The price cuts are Fiddelke's direct response to that slide, which by some measures has stretched across roughly four years. But analysts and observers noted that Target has tried discounting before without sustaining a recovery, a pattern prominent enough that Reuters made it the second clause of its headline: "Previous cuts offered short-lived sales boost."

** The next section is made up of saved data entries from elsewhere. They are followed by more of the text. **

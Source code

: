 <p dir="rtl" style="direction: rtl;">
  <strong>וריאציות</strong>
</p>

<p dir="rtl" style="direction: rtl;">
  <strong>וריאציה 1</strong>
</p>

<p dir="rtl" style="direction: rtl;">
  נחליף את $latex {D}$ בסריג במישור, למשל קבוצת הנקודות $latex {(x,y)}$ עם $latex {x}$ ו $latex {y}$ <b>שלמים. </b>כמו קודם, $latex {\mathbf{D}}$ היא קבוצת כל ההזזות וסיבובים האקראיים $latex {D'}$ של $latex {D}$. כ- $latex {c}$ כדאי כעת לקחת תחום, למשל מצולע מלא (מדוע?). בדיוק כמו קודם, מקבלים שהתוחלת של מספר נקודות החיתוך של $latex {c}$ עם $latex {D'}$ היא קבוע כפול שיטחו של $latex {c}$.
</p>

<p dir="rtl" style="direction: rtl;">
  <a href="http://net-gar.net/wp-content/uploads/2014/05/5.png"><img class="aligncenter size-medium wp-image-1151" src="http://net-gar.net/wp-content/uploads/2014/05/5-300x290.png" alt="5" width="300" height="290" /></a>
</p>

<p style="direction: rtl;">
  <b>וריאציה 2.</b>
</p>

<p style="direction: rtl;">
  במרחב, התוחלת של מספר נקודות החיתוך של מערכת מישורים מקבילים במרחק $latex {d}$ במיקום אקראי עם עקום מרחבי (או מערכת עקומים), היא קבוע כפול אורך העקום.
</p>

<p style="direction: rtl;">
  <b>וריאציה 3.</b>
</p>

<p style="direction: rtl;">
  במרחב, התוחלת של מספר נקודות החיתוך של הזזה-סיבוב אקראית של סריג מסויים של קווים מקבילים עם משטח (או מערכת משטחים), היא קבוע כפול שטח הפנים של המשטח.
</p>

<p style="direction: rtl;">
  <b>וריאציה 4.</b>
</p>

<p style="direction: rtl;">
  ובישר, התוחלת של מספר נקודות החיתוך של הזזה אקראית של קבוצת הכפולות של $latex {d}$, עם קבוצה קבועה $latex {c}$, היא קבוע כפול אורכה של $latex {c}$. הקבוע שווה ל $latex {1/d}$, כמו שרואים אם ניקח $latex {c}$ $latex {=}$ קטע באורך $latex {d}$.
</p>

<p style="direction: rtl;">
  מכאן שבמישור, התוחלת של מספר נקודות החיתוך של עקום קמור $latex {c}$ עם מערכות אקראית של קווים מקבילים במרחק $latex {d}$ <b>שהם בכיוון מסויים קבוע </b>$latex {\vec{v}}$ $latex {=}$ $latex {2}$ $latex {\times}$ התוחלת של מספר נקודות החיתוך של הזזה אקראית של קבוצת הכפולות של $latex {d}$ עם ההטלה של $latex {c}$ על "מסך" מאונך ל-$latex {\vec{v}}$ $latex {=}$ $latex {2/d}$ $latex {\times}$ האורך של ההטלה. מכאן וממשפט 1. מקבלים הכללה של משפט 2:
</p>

The competitive pressure Fiddelke faces comes from multiple directions at once. On the product side, Target contends with Amazon and Wayfair. On groceries, it faces Walmart, Kroger, and Amazon. Some shoppers have also cited tangible in-store experience issues, including what they described as "sloppier stores," as a reason for pulling back. The company's rollback of its diversity, equity and inclusion programs earlier prompted a boycott that contributed to traffic erosion.

AI-generated illustration
AI-generated illustration

Theresa Dorsey Meis, a marketing professional who weighed in on LinkedIn, captured the strategic tension plainly: "It also raises a question that matters more than any short-term foot traffic bump: what's the actual reason to choose Target?"

That question about identity runs through nearly every piece of outside commentary on the price cuts. LinkedIn user Micah Willbrand, who has 6,000 followers on the platform, argued the chain's core problem is not Walmart but a loss of differentiation. "The quality of products became like everyone else," he wrote. "Feels like the dying days of Kmart and Sears when you walk in now. A store which once had an identity undone by over playing its hand."

For workers inside Target stores, the price-cutting campaign creates immediate operational reality: thousands of updated shelf prices, potential volume-driven traffic if the strategy gains traction, and the pressure of executing a turnaround that four years of attempts have not yet delivered.